(Reuters) – Iraqi Kurdish peshmerga forces attacked an Islamic State-held town northeast of Mosul on Monday, trying to clear a pocket of militants outside the city while Iraqi troops wage a fierce urban war with the jihadists in its eastern neighborhoods.
As the campaign against Islamic State’s Iraqi stronghold entered its fourth week, fighters across the border launched an offensive in the Syrian half of the jihadist group’s self-declared caliphate, targeting its base in the city of Raqqa.
The assault on Raqqa, held by Islamic State for nearly three years, will be spearheaded by armed groups backed by the United States and supported by U.S.-led air strikes. Unlike in Iraq where the army is leading the assault, however, it not being coordinated with President Bashar al-Assad or the Syrian army.
In Bashiqa, some 15 km (10 miles) from Mosul, the first waves of a 2,000-strong peshmerga force entered the town on foot and in armored vehicles or Humvees.

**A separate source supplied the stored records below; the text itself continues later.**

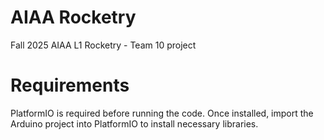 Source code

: # AIAA Rocketry
Fall 2025 AIAA L1 Rocketry - Team 10 project

# Requirements
PlatformIO is required before running the code.
Once installed, import the Arduino project into PlatformIO to install necessary libraries.
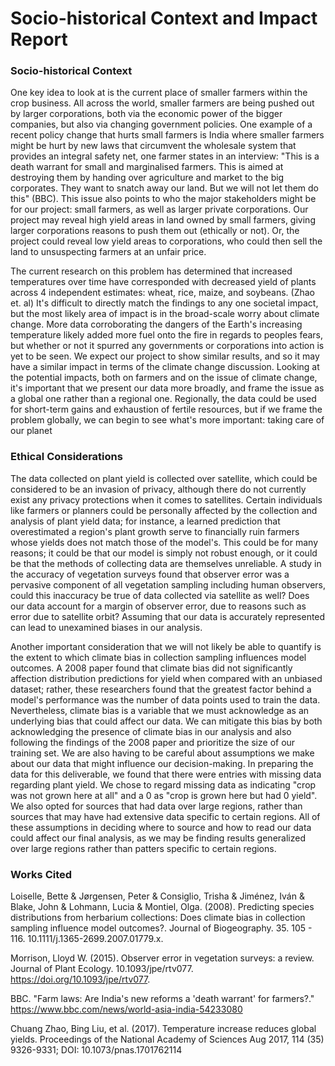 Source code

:# Socio-historical Context and Impact Report

### Socio-historical Context ###
One key idea to look at is the current place of smaller farmers within the crop business. All across the world, smaller farmers are being pushed out by larger corporations, both via the economic power of the bigger companies, but also via changing government policies. One example of a recent policy change that hurts small farmers is India where smaller farmers might be hurt by new laws that circumvent the wholesale system that provides an integral safety net, one farmer states in an interview: "This is a death warrant for small and marginalised farmers. This is aimed at destroying them by handing over agriculture and market to the big corporates. They want to snatch away our land. But we will not let them do this" (BBC). This issue also points to who the major stakeholders might be for our project: small farmers, as well as larger private corporations. Our project may reveal high yield areas in land owned by small farmers, giving larger corporations reasons to push them out (ethically or not). Or, the project could reveal low yield areas to corporations, who could then sell the land to unsuspecting farmers at an unfair price.

The current research on this problem has determined that increased temperatures over time have corresponded with decreased yield of plants across 4 independent estimates: wheat, rice, maize, and soybeans. (Zhao et. al) It's difficult to directly match the findings to any one societal impact, but the most likely area of impact is in the broad-scale worry about climate change. More data corroborating the dangers of the Earth's increasing temperature likely added more fuel onto the fire in regards to peoples fears, but whether or not it spurred any governments or corporations into action is yet to be seen. We expect our project to show similar results, and so it may have a similar impact in terms of the climate change discussion. Looking at the potential impacts, both on farmers and on the issue of climate change, it's important that we present our data more broadly, and frame the issue as a global one rather than a regional one. Regionally, the data could be used for short-term gains and exhaustion of fertile resources, but if we frame the problem globally, we can begin to see what's more important: taking care of our planet 

### Ethical Considerations ###
The data collected on plant yield is collected over satellite, which could be considered to be an invasion of privacy, although there do not currently exist any privacy protections when it comes to satellites. Certain individuals like farmers or planners could be personally affected by the collection and analysis of plant yield data; for instance, a learned prediction that overestimated a region's plant growth serve to financially ruin farmers whose yields does not match those of the model's. This could be for many reasons; it could be that our model is simply not robust enough, or it could be that the methods of collecting data are themselves unreliable. A study in the accuracy of vegetation surveys found that observer error was a pervasive component of all vegetation sampling including human observers, could this inaccuracy be true of data collected via satellite as well? Does our data account for a margin of observer error, due to reasons such as error due to satellite orbit? Assuming that our data is accurately represented can lead to unexamined biases in our analysis.

Another important consideration that we will not likely be able to quantify is the extent to which climate bias in collection sampling influences model outcomes. A 2008 paper found that climate bias did not significantly affection distribution predictions for yield when compared with an unbiased dataset; rather, these researchers found that the greatest factor behind a model's performance was the number of data points used to train the data. Nevertheless, climate bias is a variable that we must acknowledge as an underlying bias that could affect our data. We can mitigate this bias by both acknowledging the presence of climate bias in our analysis and also following the findings of the 2008 paper and prioritize the size of our training set. We are also having to be careful about assumptions we make about our data that might influence our decision-making. In preparing the data for this deliverable, we found that there were entries with missing data regarding plant yield. We chose to regard missing data as indicating "crop was not grown here at all" and a 0 as "crop is grown here but had 0 yield". We also opted for sources that had data over large regions, rather than sources that may have had extensive data specific to certain regions. All of these assumptions in deciding where to source and how to read our data could affect our final analysis, as we may be finding results generalized over large regions rather than patters specific to certain regions.

### Works Cited ###
Loiselle, Bette & Jørgensen, Peter & Consiglio, Trisha & Jiménez, Iván & Blake, John & Lohmann, Lucia & Montiel, Olga. (2008). Predicting species distributions from herbarium collections: Does climate bias in collection sampling influence model outcomes?. Journal of Biogeography. 35. 105 - 116. 10.1111/j.1365-2699.2007.01779.x. 

Morrison, Lloyd W. (2015). Observer error in vegetation surveys: a review. Journal of Plant Ecology. 10.1093/jpe/rtv077. https://doi.org/10.1093/jpe/rtv077.

BBC. "Farm laws: Are India's new reforms a 'death warrant' for farmers?." https://www.bbc.com/news/world-asia-india-54233080

Chuang Zhao, Bing Liu, et al. (2017). Temperature increase reduces global yields. Proceedings of the National Academy of Sciences Aug 2017, 114 (35) 9326-9331; DOI: 10.1073/pnas.1701762114
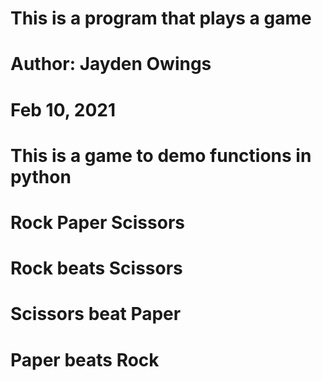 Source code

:# This is a program that plays a game

# Author: Jayden Owings
# Feb 10, 2021

# This is a game to demo functions in python

# Rock Paper Scissors

# Rock beats Scissors
# Scissors beat Paper
# Paper beats Rock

Artillery earlier pounded the town, which lies on the Nineveh plains at the foot of a mountain.
“Our aim is to take control and clear out all the Daesh (Islamic State) militants,” Lieutenant-Colonel Safeen Rasoul told Reuters. “Our estimates are there are about 100 still left and 10 suicide cars.”
Islamic State fighters have sought to slow the offensive on their Mosul stronghold with waves of suicide car bomb attacks. Iraqi commanders say there have been 100 on the eastern front and 140 in the south.
A top Kurdish official told Reuters on Sunday the jihadists had also deployed drones strapped with explosives, long-range artillery shells filled with chlorine gas and mustard gas and trained snipers.